Stored data.
━━━━━━━━━━━━━━━━━━━━━━━━━━━━━━
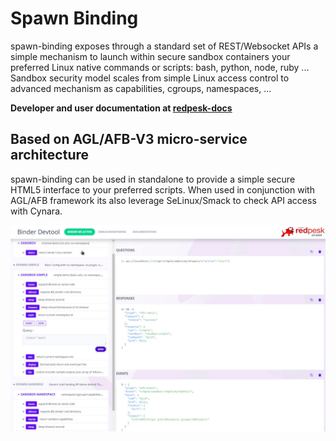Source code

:# Spawn Binding

spawn-binding exposes through a standard set of REST/Websocket APIs a simple mechanism to launch within secure sandbox containers your preferred Linux native commands or scripts: bash, python, node, ruby ...
Sandbox security model scales from simple Linux access control to advanced mechanism as capabilities, cgroups, namespaces, ...

**Developer and user documentation at [redpesk-docs](http://docs.redpesk.bzh/docs/en/master/apis-services/spawn-binding/spawn_binding_doc.html)**

## Based on AGL/AFB-V3 micro-service architecture

spawn-binding can be used in standalone to provide a simple secure HTML5 interface to your preferred scripts. When used in conjunction with AGL/AFB framework its also leverage SeLinux/Smack to check API access with Cynara.

![spawn-biding-html5](docs/assets/spawn-binding-dirconf.jpg)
━━━━━━━━━━━━━━━━━━━━━━━━━━━━━━
Problem to work on. Check each line of the data above for the string "preferred", and copy the ones that have it.

Answer box.
spawn-binding exposes through a standard set of REST/Websocket APIs a simple mechanism to launch within secure sandbox containers your preferred Linux native commands or scripts: bash, python, node, ruby ...
spawn-binding can be used in standalone to provide a simple secure HTML5 interface to your preferred scripts. When used in conjunction with AGL/AFB framework its also leverage SeLinux/Smack to check API access with Cynara.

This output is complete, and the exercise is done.